VTE: Up to 10% with unexplained embolus will have cancer

Clinical Question

In patients with unprovoked venous thromboembolism, what is the likelihood that they will also have an undiagnosed cancer?

Bottom Line

Approximately 1 in 17 patients with a venous thromboembolism (VTE) not immediately relatable to a specific cause will have cancer diagnosed at the time of the episode. One in 10 patients will have cancer diagnosed within 1 year. The authors argue that all episodes of unprovoked VTE should be accompanied with extensive screening to identify cancer. (LOE = 1a)

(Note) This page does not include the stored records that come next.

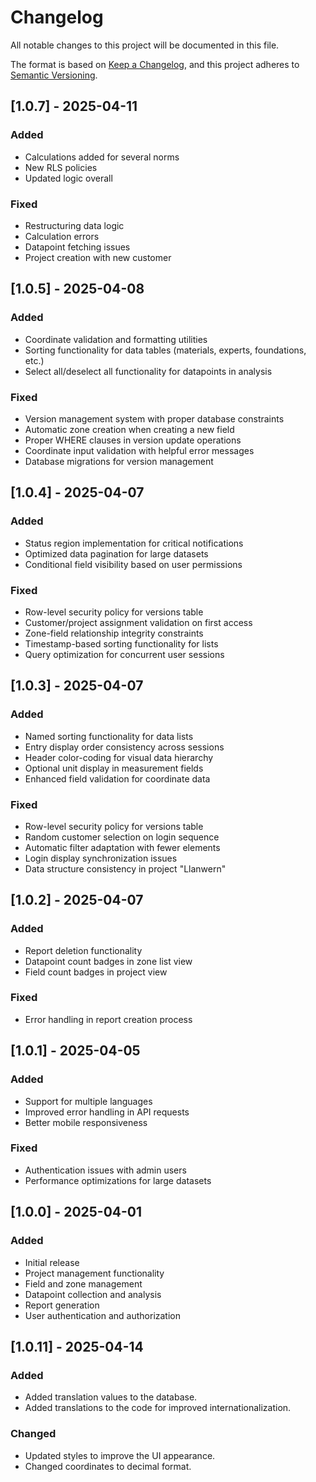 # Changelog

All notable changes to this project will be documented in this file.

The format is based on [Keep a Changelog](https://keepachangelog.com/en/1.0.0/),
and this project adheres to [Semantic Versioning](https://semver.org/spec/v2.0.0.html).

## [1.0.7] - 2025-04-11

### Added

- Calculations added for several norms
- New RLS policies
- Updated logic overall

### Fixed

- Restructuring data logic
- Calculation errors
- Datapoint fetching issues
- Project creation with new customer

## [1.0.5] - 2025-04-08

### Added

- Coordinate validation and formatting utilities
- Sorting functionality for data tables (materials, experts, foundations, etc.)
- Select all/deselect all functionality for datapoints in analysis

### Fixed

- Version management system with proper database constraints
- Automatic zone creation when creating a new field
- Proper WHERE clauses in version update operations
- Coordinate input validation with helpful error messages
- Database migrations for version management

## [1.0.4] - 2025-04-07

### Added

- Status region implementation for critical notifications
- Optimized data pagination for large datasets
- Conditional field visibility based on user permissions

### Fixed

- Row-level security policy for versions table
- Customer/project assignment validation on first access
- Zone-field relationship integrity constraints
- Timestamp-based sorting functionality for lists
- Query optimization for concurrent user sessions

## [1.0.3] - 2025-04-07

### Added

- Named sorting functionality for data lists
- Entry display order consistency across sessions
- Header color-coding for visual data hierarchy
- Optional unit display in measurement fields
- Enhanced field validation for coordinate data

### Fixed

- Row-level security policy for versions table
- Random customer selection on login sequence
- Automatic filter adaptation with fewer elements
- Login display synchronization issues
- Data structure consistency in project "Llanwern"

## [1.0.2] - 2025-04-07

### Added

- Report deletion functionality
- Datapoint count badges in zone list view
- Field count badges in project view

### Fixed

- Error handling in report creation process

## [1.0.1] - 2025-04-05

### Added

- Support for multiple languages
- Improved error handling in API requests
- Better mobile responsiveness

### Fixed

- Authentication issues with admin users
- Performance optimizations for large datasets

## [1.0.0] - 2025-04-01

### Added

- Initial release
- Project management functionality
- Field and zone management
- Datapoint collection and analysis
- Report generation
- User authentication and authorization

## [1.0.11] - 2025-04-14
### Added
- Added translation values to the database.
- Added translations to the code for improved internationalization.
  
### Changed
- Updated styles to improve the UI appearance.
- Changed coordinates to decimal format.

Carrier M, Le Gal G, Wells PS, Fergusson D, Ramsay T, Rodger MA. Systematic review: The Trousseau Syndrome revisited: Should we screen extensively for cancer in patients with venous thromboembolism? Ann Intern Med 2008;149(5):323-333.  [PMID:18765702]

Study Design





Various (meta-analysis)


The researchers conducting this study searched 4 databases, including the Cochrane trials registry, and hand searched conference proceedings to identify observational or randomized trials that reported the incidence or prevalence of previously undiagnosed cancer following a VTE. They included studies in any language and reviewed reference lists of retrieved articles to find other studies. Two researchers independently selected the articles and abstracted the data. Thirty-six studies reported on a total of 9516 patients with VTE. Of these patients, 35% had unprovoked VTE, the definition of "unprovoked" as defined by the original researchers. A total of 6.1% of patients with unprovoked VTE had cancer identified within 1 month of the episode (95% CI, 5.0% - 7.1%). Ten percent of patients with unprovoked VTE had cancer diagnosed within 1 year (8.6% - 11.3%). Half the cases of cancer were found using limited screening at the time of the embolus; that is, history and physical, blood testing, and chest radiography. Extensive screening identified 70% of the cancers; tomography of the abdomen was best test. The researchers argue that extensive screening should be performed in patients with unprovoked VTE, reasoning that earlier detection could lead to better outcomes if cancer-related VTE is treated differently than idiopathic VTE.